Savannah is a place that’s famously full of history. ­­­ But many of the people who shaped that history, particularly women, are relatively unknown.
So GPB has created a series called “Forgotten Women” looking at some of the untold stories in the region.

Click here to find the rest of GPB Savannah's Forgotten Women series.

Madame Freeman was born Bridie Andres in 1886 in Beaufort, SC. She later she moved to Savannah and opened Madame Freeman’s Beauty School.

Leon Spencer is a descendant of Madame Freeman. He holds a picture of a fair skinned African American woman holding a white bouquet of flowers with sleek curls pinned around her head. He points to a former building in downtown Savannah.

“That’s the shop….This was the student entrance to the building that was on Alice and Montgomery St…this is Madame Freeman’s picture in older age. “

Spencer’s mother Katherine, worked alongside Freeman as an instructor. She was there from the time of school’s opening around 1919, according to city records. The two were so close she called Freeman mother.

Spencer grew up at the school and says he remembers women from all over the Southeast traveling to Savannah to become a Freeman’s Girl, the popular term for the beauticians that attended the school.

He recalls a conversation he had with former civil rights activist WW Law.

"To put this in perspective he said wouldn’t it be interesting to see how many of these women put children through college as beauticians? It was an interesting question, and I know many."

Maya Lee Ziegler moved to Savannah from Sawdust, GA at 19. In the 70’s decades after she left home, she did an interview about her experience. The following is from the transcript.

Interview:

Ziegler
I worked right there at the shop.
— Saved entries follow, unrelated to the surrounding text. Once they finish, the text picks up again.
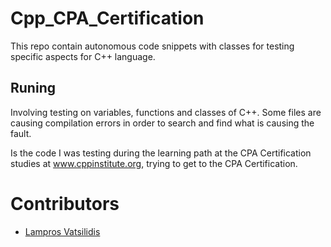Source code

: # Cpp_CPA_Certification
This repo contain autonomous code snippets with classes for testing specific aspects for C++ language.

## Runing
Involving testing on variables, functions and classes of C++.
Some files are causing compilation errors in order to search and find what is causing the fault.

Is the code I was testing during the learning path at the CPA Certification studies at www.cppinstitute.org, trying to get to the CPA Certification.


# Contributors
* [Lampros Vatsilidis](https://www.linkedin.com/in/lamprosvatsilidis/)

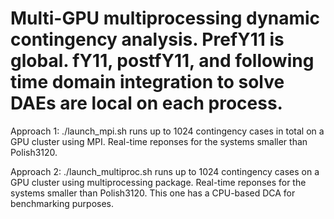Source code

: # Multi-GPU multiprocessing dynamic contingency analysis. PrefY11 is global. fY11, postfY11, and following time domain integration to solve DAEs are local on each process.

Approach 1: ./launch_mpi.sh runs up to 1024 contingency cases in total on a GPU cluster using MPI. Real-time reponses for the systems smaller than Polish3120.

Approach 2: ./launch_multiproc.sh runs up to 1024 contingency cases on a GPU cluster using multiprocessing package. Real-time reponses for the systems smaller than Polish3120. This one has a CPU-based DCA for benchmarking purposes.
I shampooed hair.

Twila Haygood
Why did you stay?

Ziegler
After I got here and started working…it was so much better than in the country so I just stayed.

Twila Haygood
What kind of work did most of the women who stayed around you do?

Zeigler
They did maid work.

Part of the appeal, says Vaughnette Good-Walker, a black history tour guide in Savannah, was that Madame Freeman’s wasn’t a traditional salon.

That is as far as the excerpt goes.